3. Following question of law need to be answered with
respect to the cross-objections:-
"Whether the Courts below were justified in ignoring the rents reflected in Ex.PW-1/28 to Ex.PW-1/30 and additionally were the Courts justified in not awarding damages payable, if lessee continued to occupy the leased premises
beyond the period of lease, at 6 times the agreed rent?"

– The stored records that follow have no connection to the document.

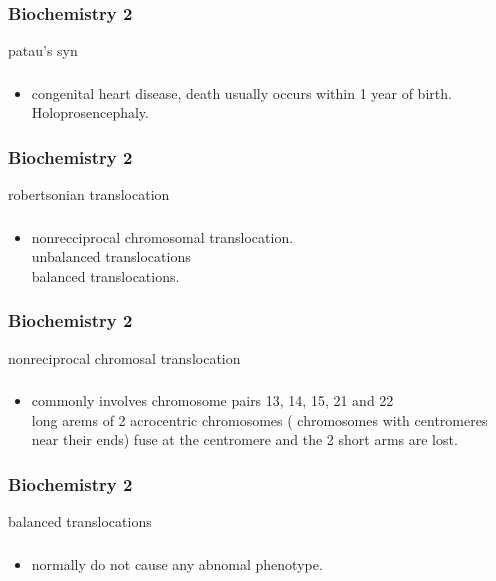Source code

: \documentclass[11pt]{beamer}
\begin{document}
\begin{frame}
 \frametitle{Biochemistry 2}
patau's syn 
\end{frame}

\begin{frame}
 \frametitle{}
\begin{itemize}
\item congenital heart disease, death usually occurs within 1 year of birth. Holoprosencephaly. 
\end{itemize}
\end{frame}

\begin{frame}
 \frametitle{Biochemistry 2}
robertsonian translocation 
\end{frame}

\begin{frame}
 \frametitle{}
\begin{itemize}
\item nonrecciprocal chromosomal translocation.  \\ unbalanced translocations  \\ balanced translocations. 
\end{itemize}
\end{frame}

\begin{frame}
 \frametitle{Biochemistry 2}
nonreciprocal chromosal translocation 
\end{frame}

\begin{frame}
 \frametitle{}
\begin{itemize}
\item  commonly involves chromosome pairs 13, 14, 15, 21 and 22 \\ long arems of 2 acrocentric chromosomes ( chromosomes with centromeres near their ends) fuse at the centromere and the 2 short arms are lost. 
\end{itemize}
\end{frame}

\begin{frame}
 \frametitle{Biochemistry 2}
balanced translocations 
\end{frame}

\begin{frame}
 \frametitle{}
\begin{itemize}
\item normally do not cause any abnomal phenotype. 
\end{itemize}
\end{frame}
\end{document}

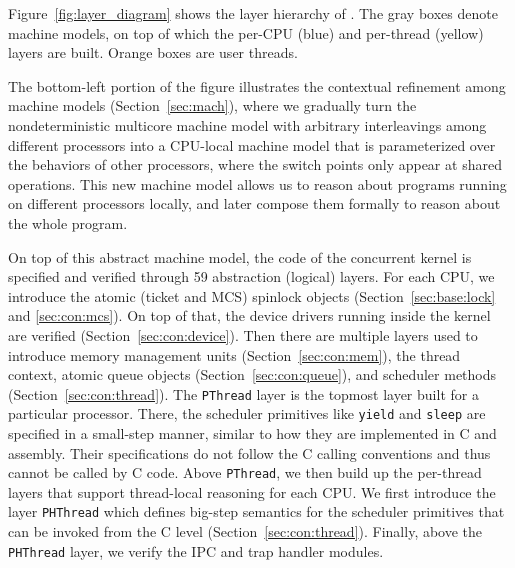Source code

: 
Figure~\ref{fig:layer_diagram} shows the layer hierarchy of  \cCTOS{}.
The gray boxes denote machine models, on top of which the
per-CPU (blue) and per-thread (yellow) layers are built. Orange boxes
are user threads.

The bottom-left portion of the figure illustrates the contextual refinement
among machine models (\cf Section~\ref{sec:mach}), where we gradually turn the nondeterministic
multicore machine model with arbitrary interleavings
among different processors into a CPU-local machine model that is parameterized
over the behaviors of other processors,
where the switch points only appear at shared operations. This new machine
model allows us to reason about programs running on different processors locally,
and later compose them formally to reason about the whole program.

On top of this abstract machine model, the code of the concurrent kernel is specified and 
verified through 59 abstraction (logical) layers. For each CPU,
we introduce the atomic (ticket and MCS) spinlock objects
(\cf Section~\ref{sec:base:lock} and \ref{sec:con:mcs}).
On top of that, the device drivers running inside the kernel are verified
(\cf Section~\ref{sec:con:device}).
Then there are multiple layers used to introduce memory management units (\cf Section~\ref{sec:con:mem}),
the thread context, atomic queue objects (\cf Section~\ref{sec:con:queue}), and scheduler methods (\cf Section~\ref{sec:con:thread}).
The \texttt{PThread} layer is the topmost layer built for a particular processor.
There, the scheduler primitives like \texttt{yield} and \texttt{sleep}
are specified in a small-step manner, similar to how they are implemented
in C and assembly. Their specifications do not follow the C calling conventions
and thus cannot be called by C code. Above \texttt{PThread}, we then build up the 
per-thread layers that support thread-local reasoning for each CPU.
We first introduce the layer \texttt{PHThread} which defines big-step semantics for
the scheduler primitives that can be invoked from the C level (\cf Section~\ref{sec:con:thread}).
Finally, above the \texttt{PHThread} layer, we verify the
IPC and trap handler modules.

4. It is submitted by the respondent, who appeared in
person that while awarding mesne profits to him, courts below had
misconstrued the prevalent market rent of the premises ignoring the
principles of law laid down in various authorities. The courts below
should have awarded mesne profits equivalent to market rent
prevalent at the relevant time. The Appellate Court granted mesne
profits/damages at the rate of Rs.7.20 per square feet per month
w.e.f. 1st May, 1997 to 30th June, 2005 and Rs.9.60 from 1st July,
2005 till vacation of the premises for 2084 square feet area of suit
premises against the monthly rent @ Rs.5.30 being then paid by the
tenant whereas he was entitled to six times the agreed rate of rent.

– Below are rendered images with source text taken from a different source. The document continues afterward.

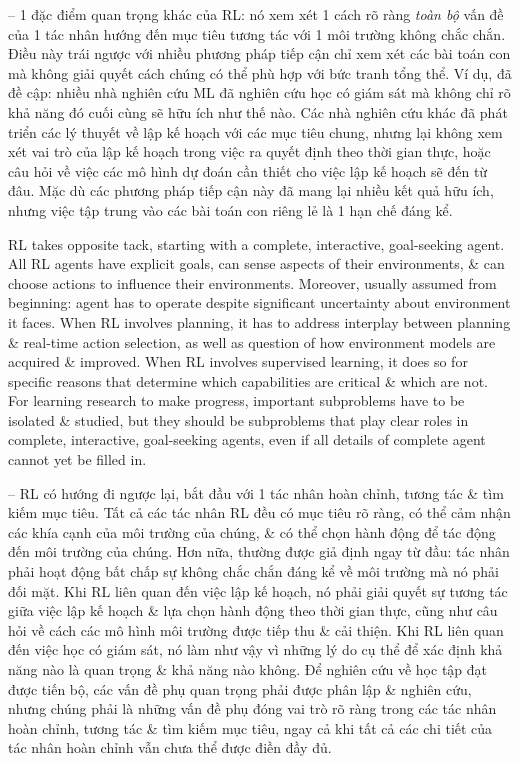 \documentclass{article}
\begin{document}
\begin{itemize}
\begin{itemize}
        -- 1 đặc điểm quan trọng khác của RL: nó xem xét 1 cách rõ ràng {\it toàn bộ} vấn đề của 1 tác nhân hướng đến mục tiêu tương tác với 1 môi trường không chắc chắn. Điều này trái ngược với nhiều phương pháp tiếp cận chỉ xem xét các bài toán con mà không giải quyết cách chúng có thể phù hợp với bức tranh tổng thể. Ví dụ, đã đề cập: nhiều nhà nghiên cứu ML đã nghiên cứu học có giám sát mà không chỉ rõ khả năng đó cuối cùng sẽ hữu ích như thế nào. Các nhà nghiên cứu khác đã phát triển các lý thuyết về lập kế hoạch với các mục tiêu chung, nhưng lại không xem xét vai trò của lập kế hoạch trong việc ra quyết định theo thời gian thực, hoặc câu hỏi về việc các mô hình dự đoán cần thiết cho việc lập kế hoạch sẽ đến từ đâu. Mặc dù các phương pháp tiếp cận này đã mang lại nhiều kết quả hữu ích, nhưng việc tập trung vào các bài toán con riêng lẻ là 1 hạn chế đáng kể.

        RL takes opposite tack, starting with a complete, interactive, goal-seeking agent. All RL agents have explicit goals, can sense aspects of their environments, \& can choose actions to influence their environments. Moreover, usually assumed from beginning: agent has to operate despite significant uncertainty about environment it faces. When RL involves planning, it has to address interplay between planning \& real-time action selection, as well as question of how environment models are acquired \& improved. When RL involves supervised learning, it does so for specific reasons that determine which capabilities are critical \& which are not. For learning research to make progress, important subproblems have to be isolated \& studied, but they should be subproblems that play clear roles in complete, interactive, goal-seeking agents, even if all details of complete agent cannot yet be filled in.

        -- RL có hướng đi ngược lại, bắt đầu với 1 tác nhân hoàn chỉnh, tương tác \& tìm kiếm mục tiêu. Tất cả các tác nhân RL đều có mục tiêu rõ ràng, có thể cảm nhận các khía cạnh của môi trường của chúng, \& có thể chọn hành động để tác động đến môi trường của chúng. Hơn nữa, thường được giả định ngay từ đầu: tác nhân phải hoạt động bất chấp sự không chắc chắn đáng kể về môi trường mà nó phải đối mặt. Khi RL liên quan đến việc lập kế hoạch, nó phải giải quyết sự tương tác giữa việc lập kế hoạch \& lựa chọn hành động theo thời gian thực, cũng như câu hỏi về cách các mô hình môi trường được tiếp thu \& cải thiện. Khi RL liên quan đến việc học có giám sát, nó làm như vậy vì những lý do cụ thể để xác định khả năng nào là quan trọng \& khả năng nào không. Để nghiên cứu về học tập đạt được tiến bộ, các vấn đề phụ quan trọng phải được phân lập \& nghiên cứu, nhưng chúng phải là những vấn đề phụ đóng vai trò rõ ràng trong các tác nhân hoàn chỉnh, tương tác \& tìm kiếm mục tiêu, ngay cả khi tất cả các chi tiết của tác nhân hoàn chỉnh vẫn chưa thể được điền đầy đủ.


\end{itemize}
\end{itemize}
\end{document}
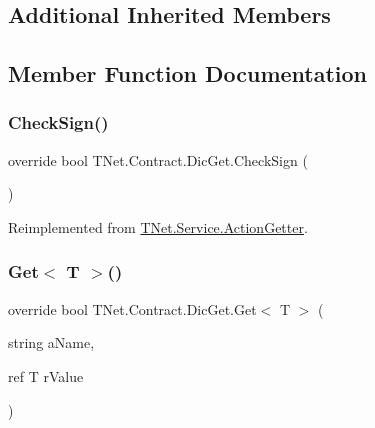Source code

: \subsection*{Additional Inherited Members}


\subsection{Member Function Documentation}
\mbox{\label{class_t_net_1_1_contract_1_1_dic_get_a8e88c8fa7eb83c4596a9cff5ac438281}} 
\subsubsection{\texorpdfstring{Check\+Sign()}{CheckSign()}}
{\footnotesize\ttfamily override bool T\+Net.\+Contract.\+Dic\+Get.\+Check\+Sign (\begin{DoxyParamCaption}{ }\end{DoxyParamCaption})\hspace{0.3cm}{\ttfamily [virtual]}}







Reimplemented from \mbox{\hyperlink{class_t_net_1_1_service_1_1_action_getter_afd79de3801d7a69f32ba85c62f45a774}{T\+Net.\+Service.\+Action\+Getter}}.

\mbox{\label{class_t_net_1_1_contract_1_1_dic_get_a606c222e0ea4d6e26cb982db25395419}} 
\subsubsection{\texorpdfstring{Get$<$ T $>$()}{Get< T >()}}
{\footnotesize\ttfamily override bool T\+Net.\+Contract.\+Dic\+Get.\+Get$<$ T $>$ (\begin{DoxyParamCaption}\item[{string}]{a\+Name,  }\item[{ref T}]{r\+Value }\end{DoxyParamCaption})\hspace{0.3cm}{\ttfamily [virtual]}}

He further submitted that the courts below went wrong in holding
that mesne profits claimed by the respondent six time the rent was
penal and should not be awarded. He has submitted that he is
entitled to mesne profits at the rate of Rs.60,000/- per month for use
and occupation of the property by the appellants w.e.f.1st May, 1997
till he received the vacant possession of the suit premises from the
appellants.
5. It is also argued by the respondent that premises were
let out apparently for residential purposes but effectively for
commercial purposes and therefore, the courts below were not
justified in ignoring the rents reflected in Ex. PW-1/28 to Ex. PW -
1/30. He has referred to "Sohan Singh Anand & Ors. Vs. State
Bank of Patiala, 2003 (66) DRJ 191 'Marshall Sons & Co. Vs.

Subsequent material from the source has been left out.